|
İpek Yolu yeniden dünyanın ekonomik güç ekseni oldu
Birbirine deniz yollarından daha çok kara yollarıyla bağlı,
Asya, Avrupa, Afrika,
dünyanın yeraltı ve yerüstü zenginliklerinin toplandığı coğrafyadır. Üç kıtada hem yerel, hem de küresel önem taşıyor, dünyada pek çok ülkeden daha büyük kentler vardır.
Pekin, Buhara, Bakü, İstanbul, Berlin ve Brüksel ekseninde bir çok kent, ülkelerinin sınırlarını aşan, bir ekonomik ve kültürel güce sahiptir.
Onlar ülkelerinin olduğu kadar, dünyanın da zenginlik kaynağıdır.


*


İstanbul gibi, üretim gücünün büyüme oranı, ülkelerinin üretim gücünün büyüme oranından, daha büyük olan büyük kentler, bütün dünyanın ekonomik gelişme havzalarıdır.

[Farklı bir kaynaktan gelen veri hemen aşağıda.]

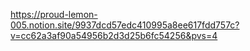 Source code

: https://proud-lemon-005.notion.site/9937dcd57edc410995a8ee617fdd757c?v=cc62a3af90a54956b2d3d25b6fc54256&pvs=4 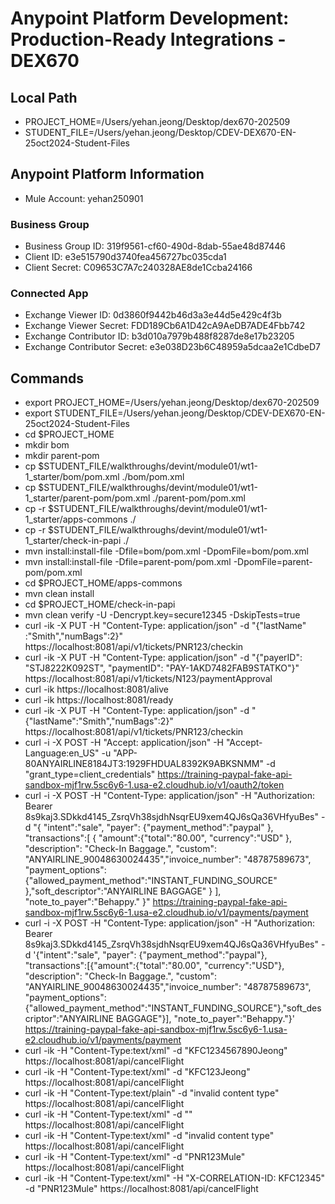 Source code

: # Anypoint Platform Development: Production-Ready Integrations - DEX670

## Local Path
- PROJECT_HOME=/Users/yehan.jeong/Desktop/dex670-202509
- STUDENT_FILE=/Users/yehan.jeong/Desktop/CDEV-DEX670-EN-25oct2024-Student-Files

## Anypoint Platform Information
- Mule Account: yehan250901

### Business Group
- Business Group ID: 319f9561-cf60-490d-8dab-55ae48d87446
- Client ID: e3e515790d3740fea456727bc035cda1
- Client Secret: C09653C7A7c240328AE8de1Ccba24166

### Connected App
- Exchange Viewer ID: 0d3860f9442b46d3a3e44d5e429c4f3b
- Exchange Viewer Secret: FDD189Cb6A1D42cA9AeDB7ADE4Fbb742
- Exchange Contributor ID: b3d010a7979b488f8287de8e17b23205
- Exchange Contributor Secret: e3e038D23b6C48959a5dcaa2e1CdbeD7

## Commands
- export PROJECT_HOME=/Users/yehan.jeong/Desktop/dex670-202509
- export STUDENT_FILE=/Users/yehan.jeong/Desktop/CDEV-DEX670-EN-25oct2024-Student-Files
- cd $PROJECT_HOME
- mkdir bom
- mkdir parent-pom
- cp $STUDENT_FILE/walkthroughs/devint/module01/wt1-1_starter/bom/pom.xml ./bom/pom.xml
- cp $STUDENT_FILE/walkthroughs/devint/module01/wt1-1_starter/parent-pom/pom.xml ./parent-pom/pom.xml
- cp -r $STUDENT_FILE/walkthroughs/devint/module01/wt1-1_starter/apps-commons ./
- cp -r $STUDENT_FILE/walkthroughs/devint/module01/wt1-1_starter/check-in-papi ./
- mvn install:install-file -Dfile=bom/pom.xml -DpomFile=bom/pom.xml
- mvn install:install-file -Dfile=parent-pom/pom.xml -DpomFile=parent-pom/pom.xml
- cd $PROJECT_HOME/apps-commons
- mvn clean install
- cd $PROJECT_HOME/check-in-papi
- mvn clean verify -U -Dencrypt.key=secure12345 -DskipTests=true
- curl -ik -X PUT -H "Content-Type: application/json" -d "{\"lastName\" :\"Smith\",\"numBags\":2}" https://localhost:8081/api/v1/tickets/PNR123/checkin
- curl -ik -X PUT -H "Content-Type: application/json" -d "{\"payerID\": \"STJ8222K092ST\", \"paymentID\": \"PAY-1AKD7482FAB9STATKO\"}" https://localhost:8081/api/v1/tickets/N123/paymentApproval
- curl -ik https://localhost:8081/alive
- curl -ik https://localhost:8081/ready
- curl -ik -X PUT -H "Content-Type: application/json" -d "{\"lastName\":\"Smith\",\"numBags\":2}" https://localhost:8081/api/v1/tickets/PNR123/checkin
- curl -i -X POST -H "Accept: application/json" -H "Accept-Language:en_US" -u "APP-80ANYAIRLINE8184JT3:1929FHDUAL8392K9ABKSNMM" -d "grant_type=client_credentials" https://training-paypal-fake-api-sandbox-mjf1rw.5sc6y6-1.usa-e2.cloudhub.io/v1/oauth2/token
- curl -i -X POST -H "Content-Type: application/json" -H "Authorization: Bearer 8s9kaj3.SDkkd4145_ZsrqVh38sjdhNsqrEU9xem4QJ6sQa36VHfyuBes" -d "{ \"intent\":\"sale\", \"payer\": {\"payment_method\":\"paypal\" }, \"transactions\":[ { \"amount\":{\"total\":\"80.00\", \"currency\":\"USD\" }, \"description\": \"Check-In Baggage.\", \"custom\": \"ANYAIRLINE_90048630024435\",\"invoice_number\": \"48787589673\", \"payment_options\":{\"allowed_payment_method\":\"INSTANT_FUNDING_SOURCE\" },\"soft_descriptor\":\"ANYAIRLINE BAGGAGE\" } ], \"note_to_payer\":\"Behappy.\" }" https://training-paypal-fake-api-sandbox-mjf1rw.5sc6y6-1.usa-e2.cloudhub.io/v1/payments/payment
- curl -i -X POST -H "Content-Type: application/json" -H "Authorization: Bearer 8s9kaj3.SDkkd4145_ZsrqVh38sjdhNsqrEU9xem4QJ6sQa36VHfyuBes" -d '{\"intent\":\"sale\", \"payer\": {\"payment_method\":\"paypal\"}, \"transactions\":[{\"amount\":{\"total\":\"80.00\", \"currency\":\"USD\"}, \"description\": \"Check-In Baggage.\", \"custom\": \"ANYAIRLINE_90048630024435\",\"invoice_number\": \"48787589673\", \"payment_options\":{\"allowed_payment_method\":\"INSTANT_FUNDING_SOURCE\"},\"soft_descriptor\":\"ANYAIRLINE BAGGAGE\"}], \"note_to_payer\":\"Behappy.\"}' https://training-paypal-fake-api-sandbox-mjf1rw.5sc6y6-1.usa-e2.cloudhub.io/v1/payments/payment
- curl -ik -H "Content-Type:text/xml" -d "<CancellationNotification><PNR>KFC1234567890</PNR><PassengerLastName>Jeong</PassengerLastName></CancellationNotification>" https://localhost:8081/api/cancelFlight
- curl -ik -H "Content-Type:text/xml" -d "<CancellationNotification><PNR>KFC123</PNR><PassengerLastName>Jeong</PassengerLastName></CancellationNotification>" https://localhost:8081/api/cancelFlight
- curl -ik -H "Content-Type:text/plain" -d "invalid content type" https://localhost:8081/api/cancelFlight
- curl -ik -H "Content-Type:text/xml" -d "" https://localhost:8081/api/cancelFlight
- curl -ik -H "Content-Type:text/xml" -d "invalid content type" https://localhost:8081/api/cancelFlight
- curl -ik -H "Content-Type:text/xml" -d "<CancellationNotification><PNR1>PNR123</PNR1><PassengerLastName2>Mule</PassengerLastName2></CancellationNotification>" https://localhost:8081/api/cancelFlight
- curl -ik -H "Content-Type:text/xml" -H "X-CORRELATION-ID: KFC12345" -d "<CancellationNotification><PNR>PNR123</PNR><PassengerLastName>Mule</PassengerLastName></CancellationNotification>" https://localhost:8081/api/cancelFlight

Dünyadaki ürün, hizmet ve bilgi üretiminin, büyük bir kısmı, büyük kentlerde gerçekleşitir.

Philip, ve Milton Kotler'in

“Küresel Pazarları Kazanmak”

isimli kitaplarında vurguladıkları gibi:

“Sovyetler Birliği'nin çökmesinin nedeni, kentlerinin çökmesidir. Aynı tehlike ABD için de geçerlidir.”

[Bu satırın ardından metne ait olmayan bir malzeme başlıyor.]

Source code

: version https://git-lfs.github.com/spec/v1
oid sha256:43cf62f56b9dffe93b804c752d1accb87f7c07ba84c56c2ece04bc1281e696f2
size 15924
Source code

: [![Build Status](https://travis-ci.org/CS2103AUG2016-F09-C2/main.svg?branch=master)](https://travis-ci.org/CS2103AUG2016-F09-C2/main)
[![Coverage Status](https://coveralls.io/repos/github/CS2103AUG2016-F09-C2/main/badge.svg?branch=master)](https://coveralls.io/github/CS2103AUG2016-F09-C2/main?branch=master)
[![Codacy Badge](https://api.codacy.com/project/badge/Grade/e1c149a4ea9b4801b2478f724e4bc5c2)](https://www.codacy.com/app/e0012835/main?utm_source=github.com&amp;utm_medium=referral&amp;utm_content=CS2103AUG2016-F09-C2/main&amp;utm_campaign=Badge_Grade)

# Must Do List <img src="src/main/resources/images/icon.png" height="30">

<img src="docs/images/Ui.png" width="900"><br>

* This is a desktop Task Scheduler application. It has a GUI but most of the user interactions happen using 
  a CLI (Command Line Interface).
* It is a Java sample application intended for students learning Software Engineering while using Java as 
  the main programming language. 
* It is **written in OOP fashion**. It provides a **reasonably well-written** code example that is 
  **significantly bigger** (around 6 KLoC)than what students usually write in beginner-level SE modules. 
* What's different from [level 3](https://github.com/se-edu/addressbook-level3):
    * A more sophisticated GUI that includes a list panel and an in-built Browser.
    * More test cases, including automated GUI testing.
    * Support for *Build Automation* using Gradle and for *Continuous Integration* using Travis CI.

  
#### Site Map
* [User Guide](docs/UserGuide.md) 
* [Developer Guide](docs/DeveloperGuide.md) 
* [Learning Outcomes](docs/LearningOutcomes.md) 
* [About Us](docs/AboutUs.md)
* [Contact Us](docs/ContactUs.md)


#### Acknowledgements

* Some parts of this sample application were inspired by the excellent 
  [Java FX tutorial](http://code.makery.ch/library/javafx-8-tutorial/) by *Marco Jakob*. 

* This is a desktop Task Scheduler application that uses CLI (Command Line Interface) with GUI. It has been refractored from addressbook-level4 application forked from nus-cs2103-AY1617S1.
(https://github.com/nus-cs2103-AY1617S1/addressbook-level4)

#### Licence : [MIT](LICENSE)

Çünkü, dünyanın üretim merkezi, Amerika'dan Çin'e kaydı, Hindistan'a kaydı.



*


Çin dünyada, Amerika'nın ardından gelen, ikinci büyük ekonomidir.

“Çin Anonim Şirketi”

ithalatı ve ihracatıyla, dünyanın en büyük ekonomik ağına sahiptir.

Pekin gibi, Şanghay gibi, yirmiyi aşan büyük kentiyle, Çin coğrafyası, bütün ülkeleri, İpek Yolu'nu keşfetmeye, İpek Yolu'yla bağlantı kurmaya zorluyor.

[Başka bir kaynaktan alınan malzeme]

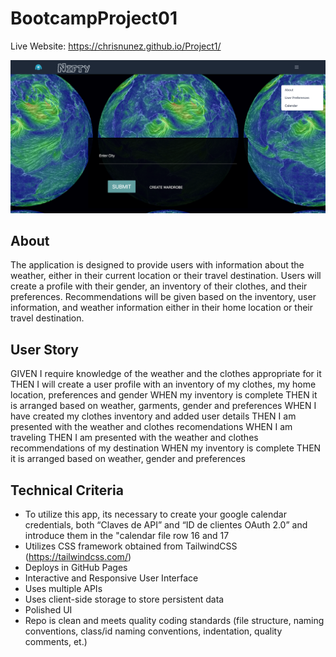 # BootcampProject01

Live Website: https://chrisnunez.github.io/Project1/

![project1](project1.png)

## About

The application is designed to provide users with information about the weather, either in their current location or their travel destination.
Users will create a profile with their gender, an inventory of their clothes, and their preferences.
Recommendations will be given based on the inventory, user information, and weather information either in their home location or their travel destination.

## User Story

GIVEN I require knowledge of the weather and the clothes appropriate for it
THEN I will create a user profile with an inventory of my clothes, my home location, preferences and gender
WHEN my inventory is complete
THEN it is arranged based on weather, garments, gender and preferences
WHEN I have created my clothes inventory and added user details
THEN I am presented with the weather and clothes recomendations
WHEN I am traveling
THEN I am presented with the weather and clothes recommendations of my destination
WHEN my inventory is complete
THEN it is arranged based on weather, gender and preferences

## Technical Criteria

- To utilize this app, its necessary to create your google calendar credentials, both “Claves de API” and “ID de clientes OAuth 2.0” and introduce them in the "calendar file row 16 and 17
- Utilizes CSS framework obtained from TailwindCSS (https://tailwindcss.com/)
- Deploys in GitHub Pages
- Interactive and Responsive User Interface
- Uses multiple APIs
- Uses client-side storage to store persistent data
- Polished UI
- Repo is clean and meets quality coding standards (file structure, naming conventions, class/id naming conventions, indentation, quality comments, et.)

Çin çekici teşvikleri ve büyük iç pazarıyla, dünya otomotiv endüstrisinin merkezi oldu. Bütün dünyanın önde gelen küresel kuruluşlarının yolu, önünde ya da sonunda İpek Yolu'na bağlanır.



*


Dünya ekonomisinde güç ve ağırlık, Atlantik deniz yolu ekseninden, İpek Yolu kara eksenine geçti.

Türkiye'nin dünya ekonomisinde, kendisine sağlam ve kalıcı bir yer edinebilmesi, deniz ekseni kadar, kara ekseninie de önem vermesine bağlıdır.

Kara eksenindeki İpek Yolu, üç kıtayı birbirine bağlayan, dünyanın en eski ticaret yoludur.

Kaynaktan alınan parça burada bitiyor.